Posted on 02/14/2005 1:42:47 PM PST by shanec
Edited on 02/14/2005 3:41:49 PM PST by Admin Moderator. [history]
You are still thinking megatons when it is kilotons. 25 megatons is still a whopping huge device. About as big as the U.S. ever built and tested, IIRC, but not weaponized. Multi-megaton thermonuclear weapons are not a big part of anyone's arsenal, and are not very portable. 10 kilotons is about what Pakistan was able to cobble together and realistically what a terrorist could hope to acquire, if that.
It would make a hell of a disaster, but the reality is that there would be a city left standing around such a blast - with tens of thousands dead and a huge number of critically injured survivors. They better have a response plan that doesn't end up doubling the fatalities because it was not competent.

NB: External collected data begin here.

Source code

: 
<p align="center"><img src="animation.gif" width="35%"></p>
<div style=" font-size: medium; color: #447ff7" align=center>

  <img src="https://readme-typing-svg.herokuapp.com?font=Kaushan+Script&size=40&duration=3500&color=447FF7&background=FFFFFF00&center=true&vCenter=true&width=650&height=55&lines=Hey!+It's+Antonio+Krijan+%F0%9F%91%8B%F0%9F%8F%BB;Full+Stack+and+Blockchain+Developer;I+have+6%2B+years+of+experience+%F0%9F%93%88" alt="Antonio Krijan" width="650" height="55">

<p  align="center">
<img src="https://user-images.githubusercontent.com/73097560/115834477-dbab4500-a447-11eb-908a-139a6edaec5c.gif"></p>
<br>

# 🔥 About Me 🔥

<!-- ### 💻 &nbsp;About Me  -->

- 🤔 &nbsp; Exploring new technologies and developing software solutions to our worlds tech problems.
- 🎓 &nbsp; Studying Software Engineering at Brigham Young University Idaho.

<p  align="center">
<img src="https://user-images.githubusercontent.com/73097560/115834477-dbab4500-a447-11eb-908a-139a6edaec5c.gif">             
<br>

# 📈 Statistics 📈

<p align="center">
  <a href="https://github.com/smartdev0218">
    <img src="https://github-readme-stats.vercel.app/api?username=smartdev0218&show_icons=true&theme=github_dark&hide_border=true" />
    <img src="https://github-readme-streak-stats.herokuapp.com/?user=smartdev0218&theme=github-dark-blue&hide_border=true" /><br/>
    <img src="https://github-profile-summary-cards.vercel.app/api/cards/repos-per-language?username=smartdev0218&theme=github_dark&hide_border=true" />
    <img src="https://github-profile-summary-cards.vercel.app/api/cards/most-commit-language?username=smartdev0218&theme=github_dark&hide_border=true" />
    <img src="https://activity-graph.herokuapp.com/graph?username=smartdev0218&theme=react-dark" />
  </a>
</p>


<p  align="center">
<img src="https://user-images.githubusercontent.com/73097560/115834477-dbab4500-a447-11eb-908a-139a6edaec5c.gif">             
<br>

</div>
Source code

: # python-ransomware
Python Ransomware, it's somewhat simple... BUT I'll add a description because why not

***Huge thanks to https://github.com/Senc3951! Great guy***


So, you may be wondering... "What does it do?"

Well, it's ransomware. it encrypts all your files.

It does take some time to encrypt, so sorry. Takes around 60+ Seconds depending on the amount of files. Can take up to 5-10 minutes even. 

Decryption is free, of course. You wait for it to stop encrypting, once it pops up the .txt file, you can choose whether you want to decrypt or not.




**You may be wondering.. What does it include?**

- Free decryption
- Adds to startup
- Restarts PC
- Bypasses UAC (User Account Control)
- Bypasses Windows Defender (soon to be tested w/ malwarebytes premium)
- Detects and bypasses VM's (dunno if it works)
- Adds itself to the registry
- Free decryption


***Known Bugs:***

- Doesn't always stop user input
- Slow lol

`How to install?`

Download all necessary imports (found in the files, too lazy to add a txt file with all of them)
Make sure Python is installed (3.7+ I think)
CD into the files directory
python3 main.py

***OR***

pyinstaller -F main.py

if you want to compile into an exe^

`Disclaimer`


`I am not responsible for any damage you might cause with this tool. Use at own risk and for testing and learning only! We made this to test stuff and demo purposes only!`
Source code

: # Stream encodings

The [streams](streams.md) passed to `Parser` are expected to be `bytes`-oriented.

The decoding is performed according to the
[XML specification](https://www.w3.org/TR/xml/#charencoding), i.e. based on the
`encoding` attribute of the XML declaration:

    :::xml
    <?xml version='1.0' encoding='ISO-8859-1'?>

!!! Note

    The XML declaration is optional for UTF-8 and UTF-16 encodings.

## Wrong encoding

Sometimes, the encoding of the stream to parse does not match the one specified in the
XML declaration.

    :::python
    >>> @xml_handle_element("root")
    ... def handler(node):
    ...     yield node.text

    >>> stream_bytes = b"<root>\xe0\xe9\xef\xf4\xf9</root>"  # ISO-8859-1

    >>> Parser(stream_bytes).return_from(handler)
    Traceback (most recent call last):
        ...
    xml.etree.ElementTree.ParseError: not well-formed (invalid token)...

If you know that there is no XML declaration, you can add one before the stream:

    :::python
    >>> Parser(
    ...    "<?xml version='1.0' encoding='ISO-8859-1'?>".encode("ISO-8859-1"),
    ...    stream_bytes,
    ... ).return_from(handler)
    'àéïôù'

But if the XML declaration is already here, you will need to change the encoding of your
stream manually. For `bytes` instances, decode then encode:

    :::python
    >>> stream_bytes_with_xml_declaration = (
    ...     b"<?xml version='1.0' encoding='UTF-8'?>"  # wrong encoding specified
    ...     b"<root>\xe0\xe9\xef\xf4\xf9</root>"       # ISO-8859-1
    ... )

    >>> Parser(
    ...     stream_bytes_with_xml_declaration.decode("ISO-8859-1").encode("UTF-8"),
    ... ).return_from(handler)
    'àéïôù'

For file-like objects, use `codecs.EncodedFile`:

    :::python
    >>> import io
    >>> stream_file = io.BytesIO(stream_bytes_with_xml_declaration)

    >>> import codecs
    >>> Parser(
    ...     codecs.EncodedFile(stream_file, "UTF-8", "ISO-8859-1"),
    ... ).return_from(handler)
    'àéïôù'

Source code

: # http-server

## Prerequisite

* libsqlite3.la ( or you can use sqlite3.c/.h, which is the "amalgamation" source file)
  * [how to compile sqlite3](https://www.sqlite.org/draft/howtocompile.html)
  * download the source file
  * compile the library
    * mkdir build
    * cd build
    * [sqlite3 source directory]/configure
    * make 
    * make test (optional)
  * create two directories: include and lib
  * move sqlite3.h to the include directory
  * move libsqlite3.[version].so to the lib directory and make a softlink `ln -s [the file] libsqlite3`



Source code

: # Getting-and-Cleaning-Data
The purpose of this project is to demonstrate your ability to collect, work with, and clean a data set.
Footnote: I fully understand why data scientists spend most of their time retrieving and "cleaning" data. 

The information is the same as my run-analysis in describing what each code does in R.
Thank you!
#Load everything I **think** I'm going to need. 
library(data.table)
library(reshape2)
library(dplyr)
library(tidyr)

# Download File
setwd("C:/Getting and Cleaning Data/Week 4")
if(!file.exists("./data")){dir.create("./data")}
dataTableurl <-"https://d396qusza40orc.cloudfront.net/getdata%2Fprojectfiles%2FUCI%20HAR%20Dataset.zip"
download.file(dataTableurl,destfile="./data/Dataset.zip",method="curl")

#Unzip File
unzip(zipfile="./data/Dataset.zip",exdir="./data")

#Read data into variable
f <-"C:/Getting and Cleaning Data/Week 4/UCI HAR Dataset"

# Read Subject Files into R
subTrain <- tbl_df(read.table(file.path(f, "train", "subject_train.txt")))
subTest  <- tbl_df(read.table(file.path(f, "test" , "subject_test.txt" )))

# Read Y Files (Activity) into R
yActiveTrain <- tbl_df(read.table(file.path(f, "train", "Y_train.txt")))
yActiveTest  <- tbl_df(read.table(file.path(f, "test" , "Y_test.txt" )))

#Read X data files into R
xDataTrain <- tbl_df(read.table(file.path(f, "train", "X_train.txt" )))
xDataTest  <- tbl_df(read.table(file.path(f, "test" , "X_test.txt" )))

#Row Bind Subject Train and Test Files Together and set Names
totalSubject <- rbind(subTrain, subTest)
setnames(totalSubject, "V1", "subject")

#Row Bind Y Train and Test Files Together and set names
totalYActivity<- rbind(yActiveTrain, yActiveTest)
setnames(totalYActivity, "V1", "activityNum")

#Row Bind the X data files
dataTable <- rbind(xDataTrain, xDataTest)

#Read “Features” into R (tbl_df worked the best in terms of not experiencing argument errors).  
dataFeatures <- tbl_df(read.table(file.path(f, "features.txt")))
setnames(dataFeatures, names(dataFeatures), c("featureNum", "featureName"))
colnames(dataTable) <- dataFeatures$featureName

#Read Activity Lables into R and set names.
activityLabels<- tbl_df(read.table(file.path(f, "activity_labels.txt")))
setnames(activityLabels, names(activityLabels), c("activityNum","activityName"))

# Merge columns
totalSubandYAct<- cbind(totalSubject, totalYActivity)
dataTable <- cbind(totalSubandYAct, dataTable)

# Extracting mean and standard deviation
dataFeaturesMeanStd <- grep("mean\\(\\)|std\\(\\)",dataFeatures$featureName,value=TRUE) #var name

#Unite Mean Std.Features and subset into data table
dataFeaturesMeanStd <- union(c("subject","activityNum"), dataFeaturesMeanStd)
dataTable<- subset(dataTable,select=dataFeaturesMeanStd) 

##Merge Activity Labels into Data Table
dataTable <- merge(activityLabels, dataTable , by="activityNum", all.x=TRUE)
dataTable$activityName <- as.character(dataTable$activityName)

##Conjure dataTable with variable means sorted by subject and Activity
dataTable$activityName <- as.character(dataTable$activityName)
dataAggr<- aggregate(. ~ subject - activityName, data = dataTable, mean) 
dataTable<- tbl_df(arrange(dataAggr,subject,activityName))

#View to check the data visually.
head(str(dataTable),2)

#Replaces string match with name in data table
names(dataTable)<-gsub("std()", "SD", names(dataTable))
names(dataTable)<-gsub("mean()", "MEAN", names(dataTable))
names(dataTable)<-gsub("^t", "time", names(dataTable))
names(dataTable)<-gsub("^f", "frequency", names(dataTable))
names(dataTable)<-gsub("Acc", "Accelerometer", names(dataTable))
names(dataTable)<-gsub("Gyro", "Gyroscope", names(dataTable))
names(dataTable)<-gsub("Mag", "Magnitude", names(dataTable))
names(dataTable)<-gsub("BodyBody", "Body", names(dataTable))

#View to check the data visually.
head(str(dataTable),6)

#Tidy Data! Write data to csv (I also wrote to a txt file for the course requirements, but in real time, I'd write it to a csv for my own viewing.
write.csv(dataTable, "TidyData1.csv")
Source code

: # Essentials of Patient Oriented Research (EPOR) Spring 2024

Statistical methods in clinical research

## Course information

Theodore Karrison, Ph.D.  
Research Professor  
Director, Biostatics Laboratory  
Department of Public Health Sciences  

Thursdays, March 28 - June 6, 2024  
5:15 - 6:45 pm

Actually your chances of dying at 3 miles out are fairly close to zero, with shards of glass from a blown out window the biggest hazard.
Ping for later.
On the contrary, they will be very busy because they will have so much to do and so little training, preparation, equipment, or personnel to do it with. Can they make it all better? No of course not. But they will be swamped for weeks. The more we prepare, the more we can avoid the truly avoidable follow on consequences, that would stem from services collapse rather than direct effects.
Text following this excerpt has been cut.